[Dataset entries]
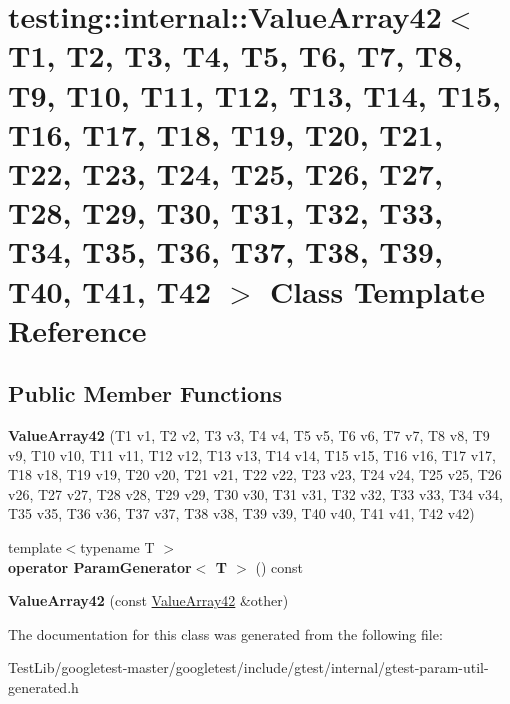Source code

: \hypertarget{classtesting_1_1internal_1_1ValueArray42}{}\section{testing\+:\+:internal\+:\+:Value\+Array42$<$ T1, T2, T3, T4, T5, T6, T7, T8, T9, T10, T11, T12, T13, T14, T15, T16, T17, T18, T19, T20, T21, T22, T23, T24, T25, T26, T27, T28, T29, T30, T31, T32, T33, T34, T35, T36, T37, T38, T39, T40, T41, T42 $>$ Class Template Reference}
\label{classtesting_1_1internal_1_1ValueArray42}
\subsection*{Public Member Functions}
\begin{DoxyCompactItemize}
\item 
\mbox{\label{classtesting_1_1internal_1_1ValueArray42_a808166b8385b5a4f720ac02a06b116bd}} 
{\bfseries Value\+Array42} (T1 v1, T2 v2, T3 v3, T4 v4, T5 v5, T6 v6, T7 v7, T8 v8, T9 v9, T10 v10, T11 v11, T12 v12, T13 v13, T14 v14, T15 v15, T16 v16, T17 v17, T18 v18, T19 v19, T20 v20, T21 v21, T22 v22, T23 v23, T24 v24, T25 v25, T26 v26, T27 v27, T28 v28, T29 v29, T30 v30, T31 v31, T32 v32, T33 v33, T34 v34, T35 v35, T36 v36, T37 v37, T38 v38, T39 v39, T40 v40, T41 v41, T42 v42)
\item 
\mbox{\label{classtesting_1_1internal_1_1ValueArray42_a498cac534f735c93347f4373e6a5c709}} 
{\footnotesize template$<$typename T $>$ }\\{\bfseries operator Param\+Generator$<$ T $>$} () const
\item 
\mbox{\label{classtesting_1_1internal_1_1ValueArray42_a12ce75361d1e6810be50f7bf83b04b01}} 
{\bfseries Value\+Array42} (const \hyperlink{classtesting_1_1internal_1_1ValueArray42}{Value\+Array42} \&other)
\end{DoxyCompactItemize}


The documentation for this class was generated from the following file\+:\begin{DoxyCompactItemize}
\item 
Test\+Lib/googletest-\/master/googletest/include/gtest/internal/gtest-\/param-\/util-\/generated.\+h\end{DoxyCompactItemize}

### Your objective
Reproduce all of the records above exactly, but exclude the pictures.

### Solved problem
Source code

: \hypertarget{classtesting_1_1internal_1_1ValueArray42}{}\section{testing\+:\+:internal\+:\+:Value\+Array42$<$ T1, T2, T3, T4, T5, T6, T7, T8, T9, T10, T11, T12, T13, T14, T15, T16, T17, T18, T19, T20, T21, T22, T23, T24, T25, T26, T27, T28, T29, T30, T31, T32, T33, T34, T35, T36, T37, T38, T39, T40, T41, T42 $>$ Class Template Reference}
\label{classtesting_1_1internal_1_1ValueArray42}
\subsection*{Public Member Functions}
\begin{DoxyCompactItemize}
\item 
\mbox{\label{classtesting_1_1internal_1_1ValueArray42_a808166b8385b5a4f720ac02a06b116bd}} 
{\bfseries Value\+Array42} (T1 v1, T2 v2, T3 v3, T4 v4, T5 v5, T6 v6, T7 v7, T8 v8, T9 v9, T10 v10, T11 v11, T12 v12, T13 v13, T14 v14, T15 v15, T16 v16, T17 v17, T18 v18, T19 v19, T20 v20, T21 v21, T22 v22, T23 v23, T24 v24, T25 v25, T26 v26, T27 v27, T28 v28, T29 v29, T30 v30, T31 v31, T32 v32, T33 v33, T34 v34, T35 v35, T36 v36, T37 v37, T38 v38, T39 v39, T40 v40, T41 v41, T42 v42)
\item 
\mbox{\label{classtesting_1_1internal_1_1ValueArray42_a498cac534f735c93347f4373e6a5c709}} 
{\footnotesize template$<$typename T $>$ }\\{\bfseries operator Param\+Generator$<$ T $>$} () const
\item 
\mbox{\label{classtesting_1_1internal_1_1ValueArray42_a12ce75361d1e6810be50f7bf83b04b01}} 
{\bfseries Value\+Array42} (const \hyperlink{classtesting_1_1internal_1_1ValueArray42}{Value\+Array42} \&other)
\end{DoxyCompactItemize}


The documentation for this class was generated from the following file\+:\begin{DoxyCompactItemize}
\item 
Test\+Lib/googletest-\/master/googletest/include/gtest/internal/gtest-\/param-\/util-\/generated.\+h\end{DoxyCompactItemize}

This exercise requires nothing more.